Après avoir été pendant trois siècles une religion minoritaire, et persécutée, le christianisme a conquis le pouvoir dans l’Empire. Le moment clé est la conversion de l’empereur Constantin en 313. Soixante ans plus tard, l’empereur Théodose en fait la religion officielle et unique. « Tous les peuples doivent se rallier à la foi transmise aux Romains par l’apôtre Pierre », énonce l’édit de 380. La chasse aux païens est ouverte, s’attaquant autant aux religions orientales qu’aux philosophies grecques et aux savoirs anciens. Partout dans l’Empire, des temples sont détruits ou reconvertis en églises, des statues païennes sont démolies, des milliers de livres jugés hérétiques sont proscrits.
En l’an 415, à Alexandrie, une milice de fanatiques chrétiens saccage la grande bibliothèque et, Hypatie, la mathématicienne et astronome qui dirige l’école néo-platonicienne, est arrêtée, tuée et démembrée. Saint Augustin, futur père de l’Église, s’en prend aux « académiciens » qui professent le scepticisme 1 – c’est-à-dire l’esprit critique –, coupables selon lui de semer le trouble dans les esprits. Dans La Cité de Dieu (413-426), il présente la soif de connaissance (libido sciendi) comme une forme de concupiscence, au même titre que le désir de la chair (libido sentiendi) ou la soif de pouvoir (lidibo dominandi). Il est des territoires du savoir sur lesquels l’intelligence ne doit pas chercher à trop s’aventurer. Seule la foi sauve les âmes.
L’empereur Justinien, qui régna de 527 à 565, poursuit la répression contre les idées non conformes. Par l’ordonnance de 529, il fait fermer les écoles d’Athènes, dont l’Académie ou le Lycée fondées par Platon et Aristote des siècles plus tôt, et qui étaient encore actives.

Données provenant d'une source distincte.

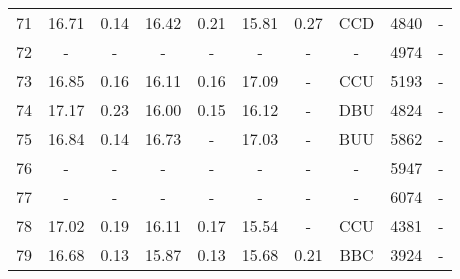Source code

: \begin{longtable}{cccccccccc}
 71 & 16.71 & 0.14 & 16.42 & 0.21 & 15.81 & 0.27 & CCD & 4840 & -\\
 72 & - & - & - & - & - & - & - & 4974 & -\\
 73 & 16.85 & 0.16 & 16.11 & 0.16 & 17.09 & - & CCU & 5193 & -\\
 74 & 17.17 & 0.23 & 16.00 & 0.15 & 16.12 & - & DBU & 4824 & -\\
 75 & 16.84 & 0.14 & 16.73 & - & 17.03 & - & BUU & 5862 & -\\
 76 & - & - & - & - & - & - & - & 5947 & -\\
 77 & - & - & - & - & - & - & - & 6074 & -\\
 78 & 17.02 & 0.19 & 16.11 & 0.17 & 15.54 & - & CCU & 4381 & -\\
 79 & 16.68 & 0.13 & 15.87 & 0.13 & 15.68 & 0.21 & BBC & 3924 & -\\
\end{longtable}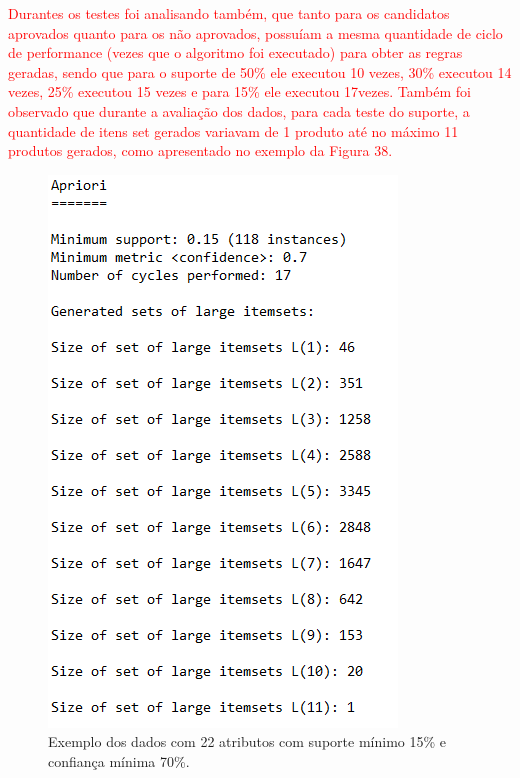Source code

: \par
\textcolor{red}{Durantes os testes foi analisando também, que tanto para os candidatos aprovados quanto para os não aprovados, possuíam a mesma quantidade de ciclo de performance (vezes que o algoritmo foi executado) para obter as regras geradas, sendo que para o suporte de 50\% ele executou 10 vezes, 30\% executou 14 vezes, 25\% executou 15 vezes e para 15\% ele executou 17vezes. Também foi observado que durante a avaliação dos dados, para cada teste do suporte, a quantidade de itens set gerados variavam de 1 produto até no máximo 11 produtos gerados, como apresentado no exemplo da Figura 38.}


\par
\begin{figure}[!htp]
	\begin{center}
    \caption{\label{fig:waveform_fig} Exemplo dos dados com 22 atributos com suporte mínimo 15\% e confiança mínima 70\%.}
	\includegraphics[scale=0.90]{Figuras/Resultados_valores_apriori.png}
	\end{center}
\end{figure}

\par
\textcolor{red}{}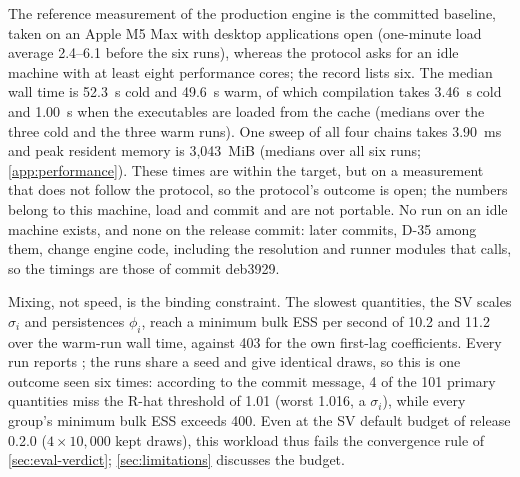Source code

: The reference measurement of the production engine is the committed baseline, taken on an Apple M5 Max with desktop applications open (one-minute load average 2.4--6.1 before the six runs), whereas the protocol asks for an idle machine with at least eight performance cores; the record lists six. %
The median wall time is 52.3~s cold and 49.6~s warm, of which compilation takes 3.46~s cold and 1.00~s when the executables are loaded from the cache (medians over the three cold and the three warm runs). %
One sweep of all four chains takes 3.90~ms and peak resident memory is 3,043~MiB (medians over all six runs; \cref{app:performance}). %
These times are within the target, but on a measurement that does not follow the protocol, so the protocol's outcome is open; the numbers belong to this machine, load and commit and are not portable. %
No run on an idle machine exists, and none on the release commit: later commits, D-35 among them,
change engine code, including the resolution and runner modules that  calls, so the
timings are those of commit deb3929. %

Mixing, not speed, is the binding constraint.
The slowest quantities, the SV scales $\sigma_i$ and persistences $\phi_i$, reach a minimum bulk ESS per second of 10.2 and 11.2 over the warm-run wall time, against 403 for the own first-lag coefficients. %
Every run reports ; the runs share a seed and give identical draws, so this is one outcome seen six times: according to the commit message, 4 of the 101 primary quantities miss the R-hat threshold of 1.01 (worst 1.016, a $\sigma_i$), while every group's minimum bulk ESS exceeds 400. %
Even at the SV default budget of release 0.2.0 ($4 \times 10{,}000$ kept draws), this workload thus fails the convergence rule of \cref{sec:eval-verdict}; \cref{sec:limitations} discusses the budget. %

Les philosophes trouvent alors refuge dans l’Empire perse, notamment à Harran.
Certes, tout le clergé n’est pas hostile à la pensée antique. Des échanges ont lieu entre philosophes et intellectuels chrétiens 2. Ils aboutissent notamment à une synthèse entre Platon et la Bible. Mais la part congrue réservée à la philosophie ou aux sciences, durant les premiers siècles du christianisme, ne peut exister que comme servante de la foi.